Mortal Engines (Review)

Mortal Engines (Review)

uring a family vacation down in Madeira Beech, I happened to find a supper-massive used bookstore (Haslam’s Book Store). While stuffing loot into my bag, I came across the YA Mortal Engines series by Philip Reeve. Looked interesting so I picked up the first four from the five part series.

Good for me.

Mortal Engines is a book set in the far future (after the Sixty Minutes war). This war was so intense that it shook the very planet’s tectonic plates together. Cities of survivors, in danger because their locations were known to those who would prey on them, decided to pull up stakes and go mobile. These “traction cities” are massive affairs, gigantic platforms atop large tank treads, rolling along and attempting to find smaller cities to run down and gobble up (I love the term “Municipal Darwinism”).

So into this situations lands young Tom Natsworthy, an apprentice with the London Museum inside the rolling horror-show that London has become. In an effort to ward off an assassination attempt by a horribly-scared woman against the city’s hero, Tom finds himself thrown overboard (by that hero – how can that be?) and forced to stumble along in the muddy tracks that criss-cross our blighted world.

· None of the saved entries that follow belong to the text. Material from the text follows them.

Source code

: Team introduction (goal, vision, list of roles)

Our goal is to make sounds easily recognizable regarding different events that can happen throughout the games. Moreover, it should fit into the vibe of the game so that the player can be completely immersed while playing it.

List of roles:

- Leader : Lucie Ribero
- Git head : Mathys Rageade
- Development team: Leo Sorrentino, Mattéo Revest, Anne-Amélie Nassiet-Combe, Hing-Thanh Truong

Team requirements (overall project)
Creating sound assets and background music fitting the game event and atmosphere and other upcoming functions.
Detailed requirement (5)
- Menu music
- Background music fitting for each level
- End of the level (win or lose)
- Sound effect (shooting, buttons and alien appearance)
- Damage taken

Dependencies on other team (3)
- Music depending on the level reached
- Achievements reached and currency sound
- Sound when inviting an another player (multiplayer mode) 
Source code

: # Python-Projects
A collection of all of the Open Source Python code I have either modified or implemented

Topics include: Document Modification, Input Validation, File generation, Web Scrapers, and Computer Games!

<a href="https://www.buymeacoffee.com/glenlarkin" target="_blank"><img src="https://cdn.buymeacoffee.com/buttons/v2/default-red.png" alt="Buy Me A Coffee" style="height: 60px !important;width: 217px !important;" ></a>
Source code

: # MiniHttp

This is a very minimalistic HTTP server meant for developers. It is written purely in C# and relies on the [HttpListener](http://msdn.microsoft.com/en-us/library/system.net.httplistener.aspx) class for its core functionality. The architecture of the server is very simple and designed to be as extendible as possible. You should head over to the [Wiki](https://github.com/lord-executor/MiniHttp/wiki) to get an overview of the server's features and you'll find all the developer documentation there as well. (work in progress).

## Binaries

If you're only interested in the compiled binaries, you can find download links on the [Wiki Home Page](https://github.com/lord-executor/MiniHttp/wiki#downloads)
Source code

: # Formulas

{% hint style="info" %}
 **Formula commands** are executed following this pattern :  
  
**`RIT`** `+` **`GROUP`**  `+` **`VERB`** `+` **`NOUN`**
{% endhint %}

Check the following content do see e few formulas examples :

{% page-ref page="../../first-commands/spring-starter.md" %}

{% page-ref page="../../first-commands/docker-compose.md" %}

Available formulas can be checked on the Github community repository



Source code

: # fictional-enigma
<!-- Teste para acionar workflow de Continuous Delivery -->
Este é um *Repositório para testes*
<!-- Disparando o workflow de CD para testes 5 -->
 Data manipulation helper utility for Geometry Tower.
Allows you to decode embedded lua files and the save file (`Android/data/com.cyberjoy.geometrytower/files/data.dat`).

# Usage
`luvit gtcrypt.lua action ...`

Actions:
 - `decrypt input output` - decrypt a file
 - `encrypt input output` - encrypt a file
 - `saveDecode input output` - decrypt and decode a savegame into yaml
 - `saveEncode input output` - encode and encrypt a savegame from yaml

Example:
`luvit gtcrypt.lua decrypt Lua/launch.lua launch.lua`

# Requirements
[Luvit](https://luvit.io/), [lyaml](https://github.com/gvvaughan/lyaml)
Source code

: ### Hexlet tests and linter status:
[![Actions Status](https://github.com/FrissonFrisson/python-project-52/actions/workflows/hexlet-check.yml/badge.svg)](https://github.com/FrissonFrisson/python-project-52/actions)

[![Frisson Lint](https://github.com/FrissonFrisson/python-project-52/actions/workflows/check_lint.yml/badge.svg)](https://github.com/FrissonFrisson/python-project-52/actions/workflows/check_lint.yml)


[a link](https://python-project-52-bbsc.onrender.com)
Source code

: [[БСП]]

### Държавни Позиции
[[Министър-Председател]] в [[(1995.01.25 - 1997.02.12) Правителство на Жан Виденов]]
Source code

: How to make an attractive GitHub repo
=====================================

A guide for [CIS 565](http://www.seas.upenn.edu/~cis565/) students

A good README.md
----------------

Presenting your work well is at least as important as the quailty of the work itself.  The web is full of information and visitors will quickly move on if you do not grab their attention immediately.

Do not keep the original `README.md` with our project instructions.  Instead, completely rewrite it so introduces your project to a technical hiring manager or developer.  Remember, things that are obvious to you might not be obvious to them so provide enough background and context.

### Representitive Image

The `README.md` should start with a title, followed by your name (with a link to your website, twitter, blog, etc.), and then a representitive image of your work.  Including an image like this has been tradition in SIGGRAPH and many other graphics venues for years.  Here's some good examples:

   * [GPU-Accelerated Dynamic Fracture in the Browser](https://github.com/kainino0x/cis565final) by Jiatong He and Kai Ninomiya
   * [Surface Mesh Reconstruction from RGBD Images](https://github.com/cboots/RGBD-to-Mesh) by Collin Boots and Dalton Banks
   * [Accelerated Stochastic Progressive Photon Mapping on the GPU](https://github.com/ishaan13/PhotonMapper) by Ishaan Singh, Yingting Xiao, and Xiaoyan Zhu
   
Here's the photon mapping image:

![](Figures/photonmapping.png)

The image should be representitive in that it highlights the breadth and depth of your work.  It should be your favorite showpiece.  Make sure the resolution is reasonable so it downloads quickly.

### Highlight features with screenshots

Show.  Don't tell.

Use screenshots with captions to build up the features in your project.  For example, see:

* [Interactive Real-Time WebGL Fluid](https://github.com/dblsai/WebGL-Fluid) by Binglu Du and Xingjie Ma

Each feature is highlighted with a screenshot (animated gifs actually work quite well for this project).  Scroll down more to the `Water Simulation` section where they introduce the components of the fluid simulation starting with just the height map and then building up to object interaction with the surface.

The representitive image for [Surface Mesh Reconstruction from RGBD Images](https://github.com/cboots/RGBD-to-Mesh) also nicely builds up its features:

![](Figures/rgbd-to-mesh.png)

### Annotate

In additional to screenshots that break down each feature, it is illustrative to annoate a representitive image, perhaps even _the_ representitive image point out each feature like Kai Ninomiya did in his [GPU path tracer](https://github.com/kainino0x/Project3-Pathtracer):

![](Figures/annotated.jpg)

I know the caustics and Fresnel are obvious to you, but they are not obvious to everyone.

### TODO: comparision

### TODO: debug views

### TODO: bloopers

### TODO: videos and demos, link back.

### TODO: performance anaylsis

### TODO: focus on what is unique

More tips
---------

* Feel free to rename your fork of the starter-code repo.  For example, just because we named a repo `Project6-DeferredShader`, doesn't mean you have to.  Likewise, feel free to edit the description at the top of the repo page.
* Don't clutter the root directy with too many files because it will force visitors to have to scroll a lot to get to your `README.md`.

I really have to say I enjoyed this tale. Sure, it’s pretty much like most YA’s, long on cool visuals and short on specifics (and there are airships floating all about the place, of course), but I did love it. The scene would shift from the macabre mechanized London to the muddy wastes to the deck of a pirate airship to a floating city of a city build on a wall that covers the last pass into the untouched East. Yeah, it was really fun and went down easy. Worth a read.

A note on the book I had – the printers cut the inner margins a little tight so I had a bit of an effort to read the left page. Hopefully this was just a localized glitch.

And a note on the movie – yes, they actually put this crazy story on film in 2018. Sadly, it was a massive box office bomb, terrifying in how badly it did. But curious, I picked up my own copy and really liked it. Sure, they kinda junked the end and stole from StarWars and the characters were hardly developed at all but it was still fun to watch.

Looking forward to going after the next book of the set.